- **Required action**: Return, from the data below, each line that contains the word "home".

══════════════════════════════

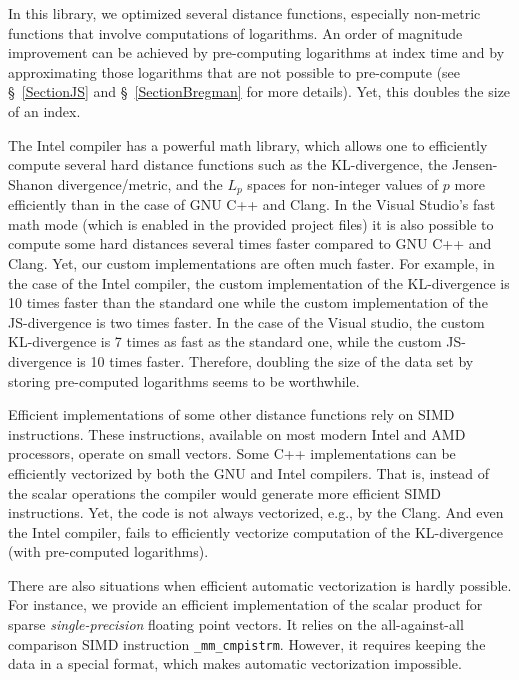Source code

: \documentclass[runningheads,a4paper]{llncs}
\begin{document}
In this library, we optimized several distance functions, 
especially non-metric functions that involve computations of logarithms.
An order of magnitude improvement can be achieved by pre-computing 
logarithms at index time and by approximating those logarithms that are not possible
to pre-compute (see \S~\ref{SectionJS} and \S~\ref{SectionBregman} for more details).
Yet, this doubles the size of an index.

The Intel compiler has a powerful math library, 
which allows one to efficiently compute several hard distance functions
such as the KL-divergence, the Jensen-Shanon divergence/metric, and
the $L_p$ spaces for non-integer values of $p$ more efficiently than in the case of GNU C++
and Clang.
In the Visual Studio's fast math mode (which is enabled in the provided project files)
it is also possible to compute some hard distances several times faster compared to GNU C++ and Clang.
Yet, our custom implementations are often much faster.
For example, in the case of the Intel compiler,
the custom implementation of the KL-divergence is 10 times faster 
than the standard one while
the custom implementation of the JS-divergence is two times faster.
In the case of the Visual studio, the custom KL-divergence is 
7 times as fast as the standard one, while the custom JS-divergence is 10 times faster.
Therefore,
doubling the size of the data set by storing pre-computed logarithms seems to be worthwhile.


Efficient implementations of some other distance functions 
rely on SIMD instructions. 
These instructions, available on most modern Intel and AMD processors, 
operate on small vectors. 
Some C++ implementations can be efficiently vectorized by both the GNU and Intel compilers.
That is, instead of the scalar operations the compiler would generate
more efficient SIMD instructions.
Yet, the code is not always vectorized, e.g., by the Clang.
And even the Intel compiler, fails to efficiently vectorize 
computation of the KL-divergence (with pre-computed logarithms).

There are also situations when efficient automatic vectorization
is hardly possible. For instance,
we provide an efficient implementation of the scalar product
for sparse \emph{single-precision} floating point vectors.
It relies on the all-against-all comparison SIMD instruction \texttt{\_mm\_cmpistrm}. 
However, it requires keeping the data in a special format,
which makes automatic vectorization impossible.
\end{document}

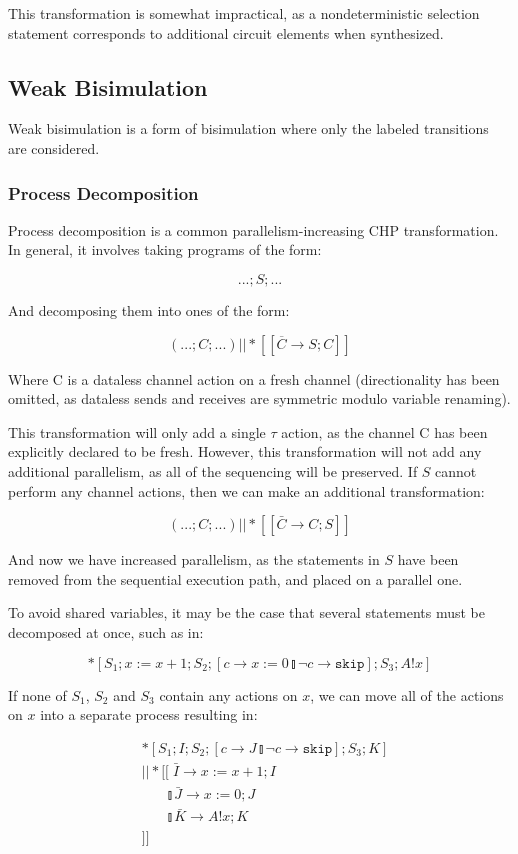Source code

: \documentclass[times, 10pt]{article}
\begin{document}
This transformation is somewhat impractical, as a nondeterministic selection
statement corresponds to additional circuit elements when synthesized.

\subsection{Weak Bisimulation}

Weak bisimulation is a form of bisimulation where only the labeled transitions
are considered.

\subsubsection{Process Decomposition}

Process decomposition is a common parallelism-increasing CHP transformation.  In
general, it involves taking programs of the form:

\[
...;S;...
\]

And decomposing them into ones of the form:

\[
(...;C;...) || *[[\overline{C} \rightarrow S; C]]
\]

Where C is a dataless channel action on a fresh channel (directionality has been
omitted, as dataless sends and receives are symmetric modulo variable renaming).

This transformation will only add a single $\tau$ action, as the channel C has
been explicitly declared to be fresh.  However, this transformation will not
add any additional parallelism, as all of the sequencing will be preserved. If
$S$ cannot perform any channel actions, then we can make an additional
transformation:

\[
(...;C;...) || *[[\bar{C} \rightarrow C; S]]
\]

And now we have increased parallelism, as the statements in $S$ have been
removed from the sequential execution path, and placed on a parallel one.

To avoid shared variables, it may be the case that several statements must be
decomposed at once, such as in:

\[
*[S_1; x := x + 1; S_2; [ c \rightarrow x := 0 \talloblong \lnot c \rightarrow \texttt{skip} ]; S_3; A!x ] 
\]

If none of $S_1$, $S_2$ and $S_3$ contain any actions on $x$, we can
move all of the actions on $x$ into a separate process resulting in:

\begin{align*}
& *[S_1; I; S_2; [ c \rightarrow J \talloblong \lnot c \rightarrow \texttt{skip} ]; S_3; K] \\
& || *[[\;\bar{I} \rightarrow x := x + 1; I \\
&\;\;\;\;\;\;\talloblong \bar{J} \rightarrow x := 0; J \\
&\;\;\;\;\;\;\talloblong \bar{K} \rightarrow  A!x; K \\
&]]
\end{align*}
\end{document}
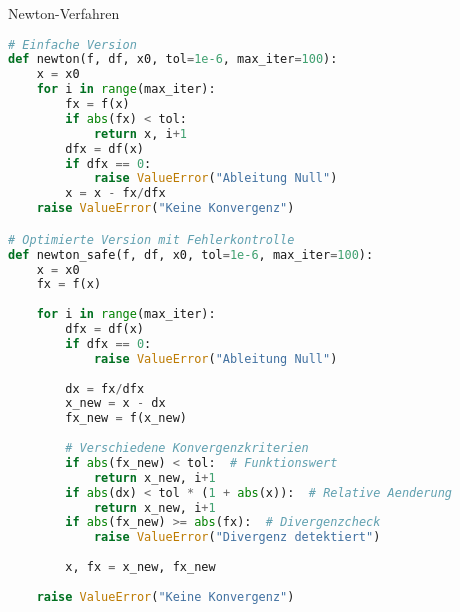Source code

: \begin{examplecode}{Newton-Verfahren}
\begin{lstlisting}[language=Python, style=basesmol]
# Einfache Version
def newton(f, df, x0, tol=1e-6, max_iter=100):
    x = x0
    for i in range(max_iter):
        fx = f(x)
        if abs(fx) < tol:
            return x, i+1
        dfx = df(x)
        if dfx == 0:
            raise ValueError("Ableitung Null")
        x = x - fx/dfx
    raise ValueError("Keine Konvergenz")

# Optimierte Version mit Fehlerkontrolle
def newton_safe(f, df, x0, tol=1e-6, max_iter=100):
    x = x0
    fx = f(x)
    
    for i in range(max_iter):
        dfx = df(x)
        if dfx == 0:
            raise ValueError("Ableitung Null")
            
        dx = fx/dfx
        x_new = x - dx
        fx_new = f(x_new)
        
        # Verschiedene Konvergenzkriterien
        if abs(fx_new) < tol:  # Funktionswert
            return x_new, i+1
        if abs(dx) < tol * (1 + abs(x)):  # Relative Aenderung
            return x_new, i+1
        if abs(fx_new) >= abs(fx):  # Divergenzcheck
            raise ValueError("Divergenz detektiert")
            
        x, fx = x_new, fx_new
        
    raise ValueError("Keine Konvergenz")
\end{lstlisting}
\end{examplecode}



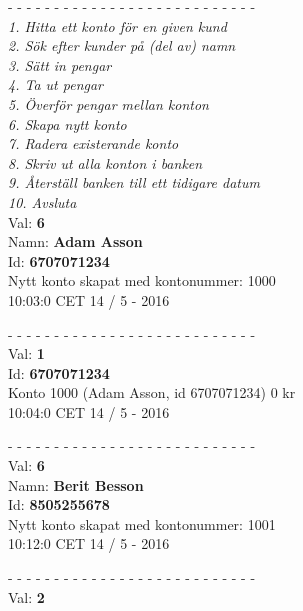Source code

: \newenvironment{exampleblock}
	{\begin{minipage}{\columnwidth}
	 - - - - - - - - - - - - - - - - - - - - - - - - - - -\\}
	{\end{minipage}}

\begin{multicols}{2}
\noindent
\begin{exampleblock}
\textit{
1.   Hitta ett konto för en given kund\\
2.   Sök efter kunder på (del av) namn\\
3.   Sätt in pengar\\
4.   Ta ut pengar\\
5.   Överför pengar mellan konton\\
6.   Skapa nytt konto\\
7.   Radera existerande konto\\
8.   Skriv ut alla konton i banken\\
9.   Återställ banken till ett tidigare datum\\
10.  Avsluta\\
}
Val: \textbf{6}\\
Namn: \textbf{Adam Asson}\\
Id: \textbf{6707071234}\\
Nytt konto skapat med kontonummer: 1000\\
10:03:0 CET 14 / 5 - 2016\\
\end{exampleblock}
\begin{exampleblock}
Val: \textbf{1}\\
Id: \textbf{6707071234}\\
Konto 1000 (Adam Asson, id 6707071234) 0 kr\\
10:04:0 CET 14 / 5 - 2016\\
\end{exampleblock}
\begin{exampleblock}
Val: \textbf{6}\\
Namn: \textbf{Berit Besson}\\
Id: \textbf{8505255678}\\
Nytt konto skapat med kontonummer: 1001\\
10:12:0 CET 14 / 5 - 2016\\
\end{exampleblock}
\begin{exampleblock}
Val: \textbf{2}\\

\end{exampleblock}
\end{multicols}
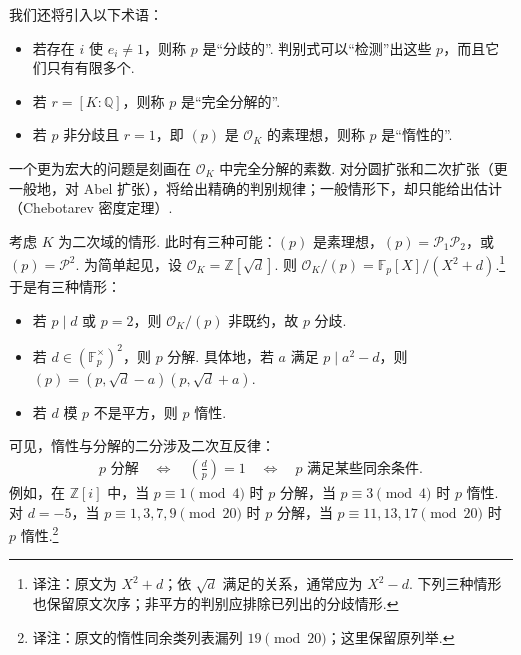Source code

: 我们还将引入以下术语：

\begin{itemize}

\item 若存在 $i$ 使 $e_i\ne1$，则称 $p$ 是``分歧的''. 判别式可以``检测''出这些 $p$，而且它们只有有限多个.

\item 若 $r=[K:\mathbb{Q}]$，则称 $p$ 是``完全分解的''.

\item 若 $p$ 非分歧且 $r=1$，即 $(p)$ 是 $\mathcal O_K$ 的素理想，则称 $p$ 是``惰性的''.

\end{itemize}

一个更为宏大的问题是刻画在 $\mathcal O_K$ 中完全分解的素数. 对分圆扩张和二次扩张（更一般地，对 Abel 扩张），将给出精确的判别规律；一般情形下，却只能给出估计（Chebotarev 密度定理）.

\begin{example*}

考虑 $K$ 为二次域的情形. 此时有三种可能：$(p)$ 是素理想，$(p)=\mathcal P_1\mathcal P_2$，或 $(p)=\mathcal P^2$. 为简单起见，设 $\mathcal O_K=\mathbb{Z}[\sqrt d]$. 则 $\mathcal O_K/(p)=\mathbb{F}_p[X]/(X^2+d)$.\footnote{译注：原文为 $X^2+d$；依 $\sqrt d$ 满足的关系，通常应为 $X^2-d$. 下列三种情形也保留原文次序；非平方的判别应排除已列出的分歧情形.} 于是有三种情形：

\begin{itemize}

\item 若 $p\mid d$ 或 $p=2$，则 $\mathcal O_K/(p)$ 非既约，故 $p$ 分歧.

\item 若 $d\in(\mathbb{F}_p^\times)^2$，则 $p$ 分解. 具体地，若 $a$ 满足 $p\mid a^2-d$，则 $(p)=(p,\sqrt d-a)(p,\sqrt d+a)$.

\item 若 $d$ 模 $p$ 不是平方，则 $p$ 惰性.

\end{itemize}

\end{example*}

可见，惰性与分解的二分涉及二次互反律：
\begin{align*}
p\text{ 分解}\quad\Longleftrightarrow\quad\left(\frac dp\right)=1\quad\Longleftrightarrow\quad p\text{ 满足某些同余条件}.
\end{align*}
例如，在 $\mathbb{Z}[i]$ 中，当 $p\equiv1\pmod4$ 时 $p$ 分解，当 $p\equiv3\pmod4$ 时 $p$ 惰性. 对 $d=-5$，当 $p\equiv1,3,7,9\pmod{20}$ 时 $p$ 分解，当 $p\equiv11,13,17\pmod{20}$ 时 $p$ 惰性.\footnote{译注：原文的惰性同余类列表漏列 $19\pmod{20}$；这里保留原列举.}

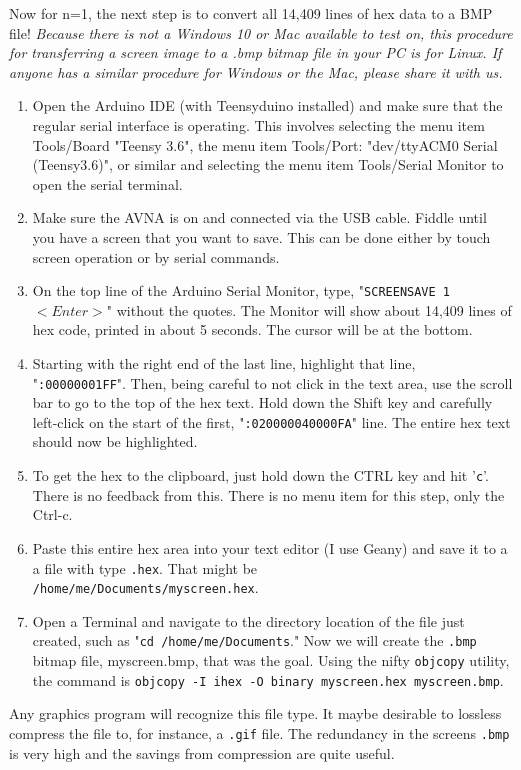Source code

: \begin{description}
Now for n=1, the next step is to convert all 14,409 lines of hex data to a BMP file!   \textit{Because there is not a Windows 10 or Mac available to test on, this procedure for transferring a screen image to a .bmp bitmap file in your PC is for Linux. If anyone has a similar procedure for Windows or the Mac, please share it with us.}

\begin{enumerate}
\item Open the Arduino IDE (with Teensyduino installed) and make sure that the regular serial interface is operating. This involves selecting the menu item Tools/Board "Teensy 3.6", the menu item Tools/Port: "dev/ttyACM0 Serial (Teensy3.6)", or similar and selecting the menu item Tools/Serial Monitor to open the serial terminal.

\item Make sure the AVNA is on and connected via the USB cable. Fiddle until you have a screen that you want to save. This can be done either by touch screen operation or by serial commands.

\item On the top line of the Arduino Serial Monitor, type, "\texttt{SCREENSAVE 1} $<Enter>$" without the quotes. The Monitor will show about 14,409 lines of hex code, printed in about 5 seconds. The cursor will be at the bottom.

\item Starting with the right end of the last line, highlight that line, "\texttt{:00000001FF}". Then, being careful to not click in the text area, use the scroll bar to go to the top of the hex text. Hold down the Shift key and carefully left-click on the start of the first, "\texttt{:020000040000FA}" line. The entire hex text should now be highlighted.

\item To get the hex to the clipboard, just hold down the CTRL key and hit '\texttt{c}'. There is no feedback from this. There is no menu item for this step, only the Ctrl-c.

\item Paste this entire hex area into your text editor (I use Geany) and save it to a a file with type \texttt{.hex}. That might be \\ \texttt{/home/me/Documents/myscreen.hex}.

\item Open a Terminal and navigate to the directory location of the file just created, such as "\texttt{cd /home/me/Documents}." Now we will create the \texttt{.bmp} bitmap file, myscreen.bmp, that was the goal. Using the nifty \texttt{objcopy} utility, the command is \texttt{objcopy -I ihex -O binary myscreen.hex myscreen.bmp}.

\end{enumerate}
\end{description}
Any graphics program will recognize this file type. It maybe desirable to lossless compress the file to, for instance, a \texttt{.gif} file. The redundancy in the screens \texttt{.bmp} is very high and the savings from compression are quite useful.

══════════════════════════════

- **Answer below**:
\item Paste this entire hex area into your text editor (I use Geany) and save it to a a file with type \texttt{.hex}. That might be \\ \texttt{/home/me/Documents/myscreen.hex}.
\item Open a Terminal and navigate to the directory location of the file just created, such as "\texttt{cd /home/me/Documents}." Now we will create the \texttt{.bmp} bitmap file, myscreen.bmp, that was the goal. Using the nifty \texttt{objcopy} utility, the command is \texttt{objcopy -I ihex -O binary myscreen.hex myscreen.bmp}.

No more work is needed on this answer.